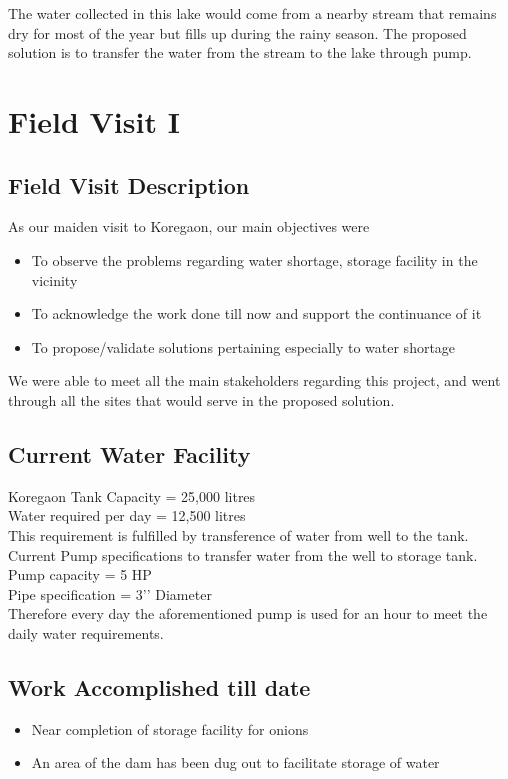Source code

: \documentclass{article}
\begin{document}
The water collected in this lake would come from a nearby stream that remains dry for most of the year but fills up during the rainy season. The proposed solution is to transfer the water from the stream to the lake through pump.

\section{Field Visit I}
\subsection{Field Visit Description}
As our maiden visit to Koregaon, our main objectives were
\begin{itemize}
  \item To observe the problems regarding water shortage, storage facility in the vicinity
  \item To acknowledge the work done till now and support the continuance of it
  \item To propose/validate solutions pertaining especially to water shortage
\end{itemize}
We were able to meet all the main stakeholders regarding this project, and went through all the sites that would serve in the proposed solution.

\subsection{Current Water Facility}
Koregaon Tank Capacity = 25,000 litres
\\
Water required per day = 12,500 litres
\\
This requirement is fulfilled by transference of water from well to the tank. Current Pump specifications to transfer water from the well to storage tank.
\\
Pump capacity = 5 HP
\\
Pipe specification = 3’’ Diameter
\\
Therefore every day the aforementioned pump is used for an hour to meet the daily water requirements.

\subsection{Work Accomplished till date}
\begin{itemize}
\item Near completion of storage facility for onions
\item An area of the dam has been dug out to facilitate storage of water
\end{itemize}
\end{document}

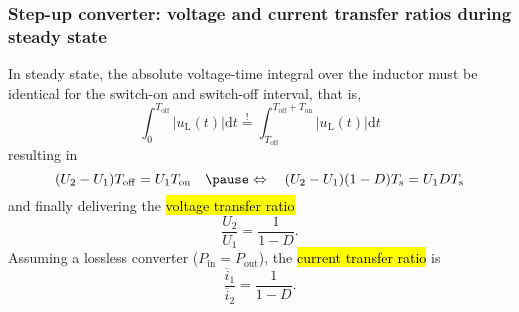 \begin{frame}
    \frametitle{Step-up converter: voltage and current transfer ratios during steady state}
    In steady state, the absolute voltage-time integral over the inductor must be identical for the switch-on and switch-off interval, that is,
    \begin{equation}
        \int_{0}^{T_\mathrm{off}} \left|u_\mathrm{L}(t)\right| \mathrm{d}t \stackrel{!}{=} \int_{T_\mathrm{off}}^{T_\mathrm{off}+T_\mathrm{on}} \left|u_\mathrm{L}(t)\right| \mathrm{d}t
    \end{equation}\pause
    resulting in
    \begin{equation}
            (U_2-U_1)T_\mathrm{off} = U_1T_\mathrm{on} \quad \pause  \Leftrightarrow \quad  (U_2-U_1)(1-D)T_\mathrm{s} = U_1DT_\mathrm{s}
    \end{equation}\pause
    and finally delivering the \hl{voltage transfer ratio}
    \begin{equation}
        \frac{U_2}{U_1} = \frac{1}{1-D}.
    \end{equation}\pause
    Assuming a lossless converter ($P_\mathrm{in}=P_\mathrm{out}$), the \hl{current transfer ratio} is 
    \begin{equation}
        \frac{\overline{i}_1}{\overline{i}_2} = \frac{1}{1-D}.
    \end{equation}
\end{frame}

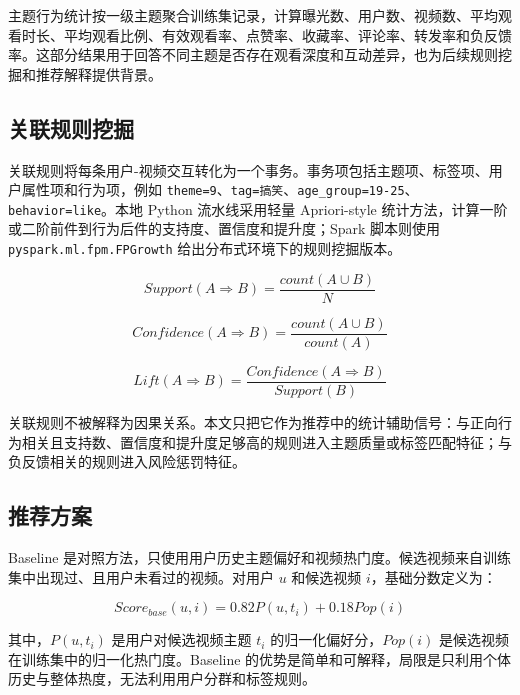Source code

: \documentclass[UTF8,a4paper,12pt,fontset=none]{ctexart}
\begin{document}
主题行为统计按一级主题聚合训练集记录，计算曝光数、用户数、视频数、平均观看时长、平均观看比例、有效观看率、点赞率、收藏率、评论率、转发率和负反馈率。这部分结果用于回答不同主题是否存在观看深度和互动差异，也为后续规则挖掘和推荐解释提供背景。

\subsection{关联规则挖掘}

关联规则将每条用户-视频交互转化为一个事务。事务项包括主题项、标签项、用户属性项和行为项，例如 \texttt{theme=9}、\texttt{tag=搞笑}、\texttt{age\_group=19-25}、\texttt{behavior=like}。本地 Python 流水线采用轻量 Apriori-style 统计方法，计算一阶或二阶前件到行为后件的支持度、置信度和提升度；Spark 脚本则使用 \texttt{pyspark.ml.fpm.FPGrowth} 给出分布式环境下的规则挖掘版本。

\begin{equation}
Support(A\Rightarrow B)=\frac{count(A\cup B)}{N}
\end{equation}

\begin{equation}
Confidence(A\Rightarrow B)=\frac{count(A\cup B)}{count(A)}
\end{equation}

\begin{equation}
Lift(A\Rightarrow B)=\frac{Confidence(A\Rightarrow B)}{Support(B)}
\end{equation}

关联规则不被解释为因果关系。本文只把它作为推荐中的统计辅助信号：与正向行为相关且支持数、置信度和提升度足够高的规则进入主题质量或标签匹配特征；与负反馈相关的规则进入风险惩罚特征。

\subsection{推荐方案}

Baseline 是对照方法，只使用用户历史主题偏好和视频热门度。候选视频来自训练集中出现过、且用户未看过的视频。对用户 \(u\) 和候选视频 \(i\)，基础分数定义为：

\begin{equation}
Score_{base}(u,i)=0.82P(u,t_i)+0.18Pop(i)
\end{equation}

其中，\(P(u,t_i)\) 是用户对候选视频主题 \(t_i\) 的归一化偏好分，\(Pop(i)\) 是候选视频在训练集中的归一化热门度。Baseline 的优势是简单和可解释，局限是只利用个体历史与整体热度，无法利用用户分群和标签规则。
\end{document}

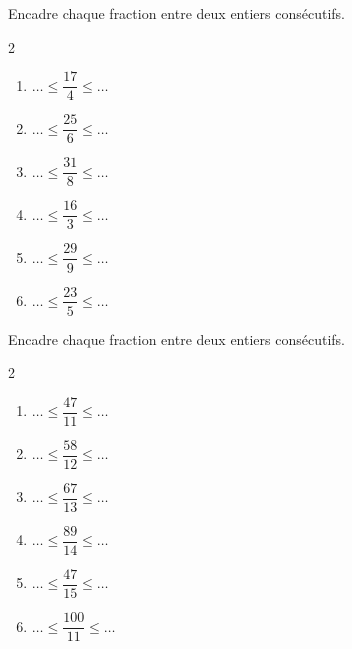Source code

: \documentclass[11pt]{article}
\begin{document}
\begin{exercice}
Encadre chaque fraction entre deux entiers consécutifs.
\begin{multicols}{2}
\begin{enumerate}[itemsep=.4em]
\item $\ldots \leqslant \dfrac{17}{4} \leqslant \ldots$
\item $\ldots \leqslant \dfrac{25}{6} \leqslant \ldots$
\item $\ldots \leqslant \dfrac{31}{8} \leqslant \ldots$
\item $\ldots \leqslant \dfrac{16}{3} \leqslant \ldots$
\item $\ldots \leqslant \dfrac{29}{9} \leqslant \ldots$
\item $\ldots \leqslant \dfrac{23}{5} \leqslant \ldots$
\end{enumerate}
\end{multicols}
\end{exercice}

\begin{exercice}
Encadre chaque fraction entre deux entiers consécutifs.
\begin{multicols}{2}
\begin{enumerate}[itemsep=.4em]
\item $\ldots \leqslant \dfrac{47}{11} \leqslant \ldots$
\item $\ldots \leqslant \dfrac{58}{12} \leqslant \ldots$
\item $\ldots \leqslant \dfrac{67}{13} \leqslant \ldots$
\item $\ldots \leqslant \dfrac{89}{14} \leqslant \ldots$
\item $\ldots \leqslant \dfrac{47}{15} \leqslant \ldots$
\item $\ldots \leqslant \dfrac{100}{11} \leqslant \ldots$
\end{enumerate}
\end{multicols}
\end{exercice}
\end{document}
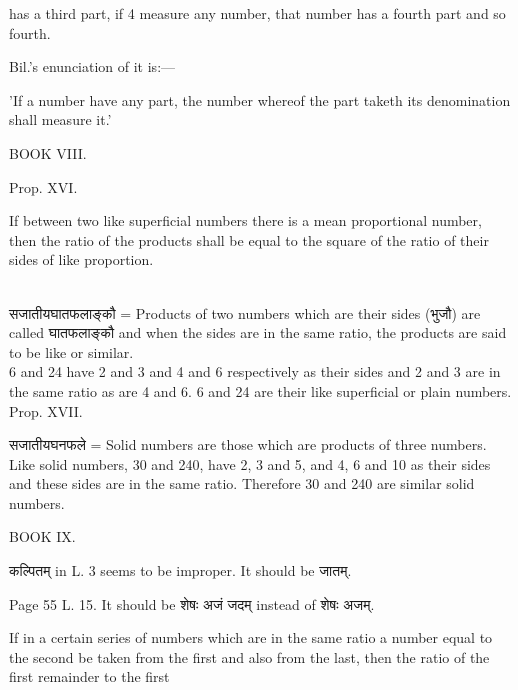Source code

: \documentclass[11pt, openany]{book}
\begin{document}
\newpage
{\en has a third part, if 4 measure any number, that number has a fourth part
and so fourth.}\\


{\en Bil.'s enunciation of it is:---

'If a number have any part, the number whereof the part taketh its
denomination shall measure it.'}
\begin{center}
{\en BOOK VIII.}
\end{center}
{\en Prop. XVI.

If between two like superficial numbers there is a mean
proportional number, then the ratio of the products shall be
equal to the square of the ratio of their sides of like proportion.}\\

 सजातीयघातफलाङ्कौ = {\en Products of two numbers which are their sides} (भुजौ) {\en are called} घातफलाङ्कौ {\en and when the sides are in the same ratio, the products are said to be like or similar.\\

6 and 24 have 2 and 3 and 4 and 6 respectively as their sides and 2 and 3 are in the same ratio as are 4 and 6. 6 and 24 are their like superficial or plain numbers.\\

\noindent Prop. XVII.}

 सजातीयघनफले = {\en Solid numbers are those which are products of three numbers. Like solid numbers, 30 and 240, have 2, 3 and 5, and 4, 6 and 10 as their sides and these sides are in the same ratio. Therefore 30 and 240 are similar solid numbers.}
\begin{center}
{\en BOOK IX.}
\end{center}

 कल्पितम् {\en in L. 3 seems to be improper. It should be} जातम्.\\


{\en Page 55 L. 15. It should be} शेषः अजं जदम् {\en instead of} शेषः अजम्.\\


{\en If in a certain series of numbers which are in the same ratio a number equal to the second be taken from the first and also from the last, then the ratio of the first remainder to the first}
\end{document}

**PROBLEM DESCRIPTION:** Transcribe each record exactly as it appears, but omit every picture.

**TASK SOLUTION:**
Source code

: \documentclass{article}
\begin{document}
The water collected in this lake would come from a nearby stream that remains dry for most of the year but fills up during the rainy season. The proposed solution is to transfer the water from the stream to the lake through pump.

\section{Field Visit I}
\subsection{Field Visit Description}
As our maiden visit to Koregaon, our main objectives were
\begin{itemize}
  \item To observe the problems regarding water shortage, storage facility in the vicinity
  \item To acknowledge the work done till now and support the continuance of it
  \item To propose/validate solutions pertaining especially to water shortage
\end{itemize}
We were able to meet all the main stakeholders regarding this project, and went through all the sites that would serve in the proposed solution.

\subsection{Current Water Facility}
Koregaon Tank Capacity = 25,000 litres
\\
Water required per day = 12,500 litres
\\
This requirement is fulfilled by transference of water from well to the tank. Current Pump specifications to transfer water from the well to storage tank.
\\
Pump capacity = 5 HP
\\
Pipe specification = 3’’ Diameter
\\
Therefore every day the aforementioned pump is used for an hour to meet the daily water requirements.

\subsection{Work Accomplished till date}
\begin{itemize}
\item Near completion of storage facility for onions
\item An area of the dam has been dug out to facilitate storage of water
\end{itemize}
\end{document}

 \begin{frame}
    \frametitle{Step-up converter: voltage and current transfer ratios during steady state}
    In steady state, the absolute voltage-time integral over the inductor must be identical for the switch-on and switch-off interval, that is,
    \begin{equation}
        \int_{0}^{T_\mathrm{off}} \left|u_\mathrm{L}(t)\right| \mathrm{d}t \stackrel{!}{=} \int_{T_\mathrm{off}}^{T_\mathrm{off}+T_\mathrm{on}} \left|u_\mathrm{L}(t)\right| \mathrm{d}t
    \end{equation}\pause
    resulting in
    \begin{equation}
            (U_2-U_1)T_\mathrm{off} = U_1T_\mathrm{on} \quad \pause  \Leftrightarrow \quad  (U_2-U_1)(1-D)T_\mathrm{s} = U_1DT_\mathrm{s}
    \end{equation}\pause
    and finally delivering the \hl{voltage transfer ratio}
    \begin{equation}
        \frac{U_2}{U_1} = \frac{1}{1-D}.
    \end{equation}\pause
    Assuming a lossless converter ($P_\mathrm{in}=P_\mathrm{out}$), the \hl{current transfer ratio} is 
    \begin{equation}
        \frac{\overline{i}_1}{\overline{i}_2} = \frac{1}{1-D}.
    \end{equation}
\end{frame}

Source code

: \documentclass[UTF8,a4paper,12pt,fontset=none]{ctexart}
\begin{document}
主题行为统计按一级主题聚合训练集记录，计算曝光数、用户数、视频数、平均观看时长、平均观看比例、有效观看率、点赞率、收藏率、评论率、转发率和负反馈率。这部分结果用于回答不同主题是否存在观看深度和互动差异，也为后续规则挖掘和推荐解释提供背景。

\subsection{关联规则挖掘}

关联规则将每条用户-视频交互转化为一个事务。事务项包括主题项、标签项、用户属性项和行为项，例如 \texttt{theme=9}、\texttt{tag=搞笑}、\texttt{age\_group=19-25}、\texttt{behavior=like}。本地 Python 流水线采用轻量 Apriori-style 统计方法，计算一阶或二阶前件到行为后件的支持度、置信度和提升度；Spark 脚本则使用 \texttt{pyspark.ml.fpm.FPGrowth} 给出分布式环境下的规则挖掘版本。

\begin{equation}
Support(A\Rightarrow B)=\frac{count(A\cup B)}{N}
\end{equation}

\begin{equation}
Confidence(A\Rightarrow B)=\frac{count(A\cup B)}{count(A)}
\end{equation}

\begin{equation}
Lift(A\Rightarrow B)=\frac{Confidence(A\Rightarrow B)}{Support(B)}
\end{equation}

关联规则不被解释为因果关系。本文只把它作为推荐中的统计辅助信号：与正向行为相关且支持数、置信度和提升度足够高的规则进入主题质量或标签匹配特征；与负反馈相关的规则进入风险惩罚特征。

\subsection{推荐方案}

Baseline 是对照方法，只使用用户历史主题偏好和视频热门度。候选视频来自训练集中出现过、且用户未看过的视频。对用户 \(u\) 和候选视频 \(i\)，基础分数定义为：

\begin{equation}
Score_{base}(u,i)=0.82P(u,t_i)+0.18Pop(i)
\end{equation}

其中，\(P(u,t_i)\) 是用户对候选视频主题 \(t_i\) 的归一化偏好分，\(Pop(i)\) 是候选视频在训练集中的归一化热门度。Baseline 的优势是简单和可解释，局限是只利用个体历史与整体热度，无法利用用户分群和标签规则。
\end{document}

Source code

: \documentclass[11pt]{article}
\begin{document}
\begin{exercice}
Encadre chaque fraction entre deux entiers consécutifs.
\begin{multicols}{2}
\begin{enumerate}[itemsep=.4em]
\item $\ldots \leqslant \dfrac{17}{4} \leqslant \ldots$
\item $\ldots \leqslant \dfrac{25}{6} \leqslant \ldots$
\item $\ldots \leqslant \dfrac{31}{8} \leqslant \ldots$
\item $\ldots \leqslant \dfrac{16}{3} \leqslant \ldots$
\item $\ldots \leqslant \dfrac{29}{9} \leqslant \ldots$
\item $\ldots \leqslant \dfrac{23}{5} \leqslant \ldots$
\end{enumerate}
\end{multicols}
\end{exercice}

\begin{exercice}
Encadre chaque fraction entre deux entiers consécutifs.
\begin{multicols}{2}
\begin{enumerate}[itemsep=.4em]
\item $\ldots \leqslant \dfrac{47}{11} \leqslant \ldots$
\item $\ldots \leqslant \dfrac{58}{12} \leqslant \ldots$
\item $\ldots \leqslant \dfrac{67}{13} \leqslant \ldots$
\item $\ldots \leqslant \dfrac{89}{14} \leqslant \ldots$
\item $\ldots \leqslant \dfrac{47}{15} \leqslant \ldots$
\item $\ldots \leqslant \dfrac{100}{11} \leqslant \ldots$
\end{enumerate}
\end{multicols}
\end{exercice}
\end{document}
Source code

: \documentclass[11pt, openany]{book}
\begin{document}
\newpage
{\en has a third part, if 4 measure any number, that number has a fourth part
and so fourth.}\\


{\en Bil.'s enunciation of it is:---

'If a number have any part, the number whereof the part taketh its
denomination shall measure it.'}
\begin{center}
{\en BOOK VIII.}
\end{center}
{\en Prop. XVI.

If between two like superficial numbers there is a mean
proportional number, then the ratio of the products shall be
equal to the square of the ratio of their sides of like proportion.}\\

 सजातीयघातफलाङ्कौ = {\en Products of two numbers which are their sides} (भुजौ) {\en are called} घातफलाङ्कौ {\en and when the sides are in the same ratio, the products are said to be like or similar.\\

6 and 24 have 2 and 3 and 4 and 6 respectively as their sides and 2 and 3 are in the same ratio as are 4 and 6. 6 and 24 are their like superficial or plain numbers.\\

\noindent Prop. XVII.}

 सजातीयघनफले = {\en Solid numbers are those which are products of three numbers. Like solid numbers, 30 and 240, have 2, 3 and 5, and 4, 6 and 10 as their sides and these sides are in the same ratio. Therefore 30 and 240 are similar solid numbers.}
\begin{center}
{\en BOOK IX.}
\end{center}

 कल्पितम् {\en in L. 3 seems to be improper. It should be} जातम्.\\


{\en Page 55 L. 15. It should be} शेषः अजं जदम् {\en instead of} शेषः अजम्.\\


{\en If in a certain series of numbers which are in the same ratio a number equal to the second be taken from the first and also from the last, then the ratio of the first remainder to the first}
\end{document}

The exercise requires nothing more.